US vs China: Unstoppable Force Vs Immovable Objection
Submitted by Michael Every of Rabobank,
Markets were rocked yesterday by further bad news on the trade front. Not only is the APEC venue not available for Trump and Xi to meet, but according to a news report senior Chinese officials have little faith in the US sticking to any deal, have literally no appetite for the large up-front agri purchases that the US is insisting on, and are refusing to contemplate any immediate start on a ‘phase 2’ deal without the States removing tariffs – which isn’t going to happen.
All in all one could almost make the argument that this is case of unstoppable force (the US) vs. unmoveable objection (China), and hence a real trade deal can’t be done. Of course, we have made exactly that projection since before the trade war even started.
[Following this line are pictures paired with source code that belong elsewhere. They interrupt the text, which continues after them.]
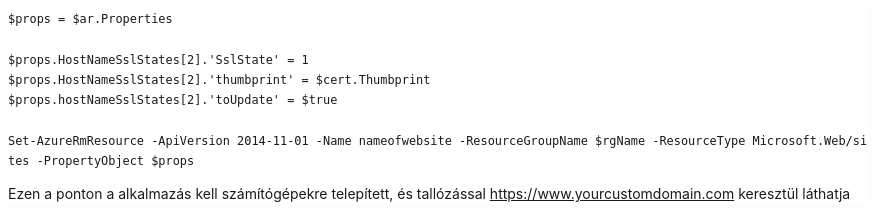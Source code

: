     $props = $ar.Properties

    $props.HostNameSslStates[2].'SslState' = 1
    $props.HostNameSslStates[2].'thumbprint' = $cert.Thumbprint
    $props.hostNameSslStates[2].'toUpdate' = $true

    Set-AzureRmResource -ApiVersion 2014-11-01 -Name nameofwebsite -ResourceGroupName $rgName -ResourceType Microsoft.Web/sites -PropertyObject $props

Ezen a ponton a alkalmazás kell számítógépekre telepített, és tallózással https://www.yourcustomdomain.com keresztül láthatja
Indeed, we aren’t compelled to change that view despite both Larry Kudlow and Chinese officials scrambling to let the world press (meaning stock markets) know that the two sides are close to agreement, really.
Do they actually agree? Yes – on their irreconcilable differences. Now just isn’t the time to advertise that agreement to disagree too loudly: but supply chains will keep moving anyway. Consider that US Secretary of State Pompeo and Vice President Pence have both made clear from the US side that China must reform or decoupling, even if undesirable, looms: Pompeo openly talked about “confronting the Chinese Communist Party”. For its part, the Chinese Communist Party’s fourth plenum this week announced “national security” and “rising risks” were the immediate priority, not reforms of the economy.
Meanwhile, politics was again in force as the US House of Representatives officially voted to open impeachment procedures against Trump. From now on depositions will have to take place in public, and there will be a wider range of witnesses called, and far greater Republican involvement. As a result, expect the headlines to get even more colourful than they have been so far; expect nobody to emerge looking very good; and also expect formal impeachment in the House on strictly party lines, which opens up a trial in the Senate. However, don’t expect much focus on the substantive detail of the facts because this all about bare-knuckle politics, and the switchblade issue of quis custodiet iposos custodes; don’t expect the Republican-majority Senate will also impeach Trump to remove him from office, because while it’s possible it’s still the far less likely proposition; and don’t expect Trump won’t run for re-election in November 2020 anyway even if he is impeached or removed from office. Unstoppable forces are unstoppable, just as immovable objections are immovable.
Trump is also wasting no time getting involved in another foreign country, announcing that a BoJo – Farage electoral team-up in the UK would be “an unstoppable force”. Of course, it would make a huge difference to the Tories’ uncertain electoral prospects given the likely loss of some seats to the Remain Lib Dems and others to Scottish nationalists, and hence to what shape Brexit would then take. However, in what is going to be the most uncertain election in UK history there will be many who have an immovable objection to Trump saying what he did – and also that Labour leader Corbyn would be ”so bad for the UK.” It simply isn’t acceptable for foreign leaders to make comments about desired outcomes in other countries’ elections – except when it is the US, when the whole world joins in (which is allegedly why we are where we are on impeachment).
Note that special judgmental role is instead reserved for financial markets: where and while they still can, they get to show who they think would be “so bad” or “so good” for a country.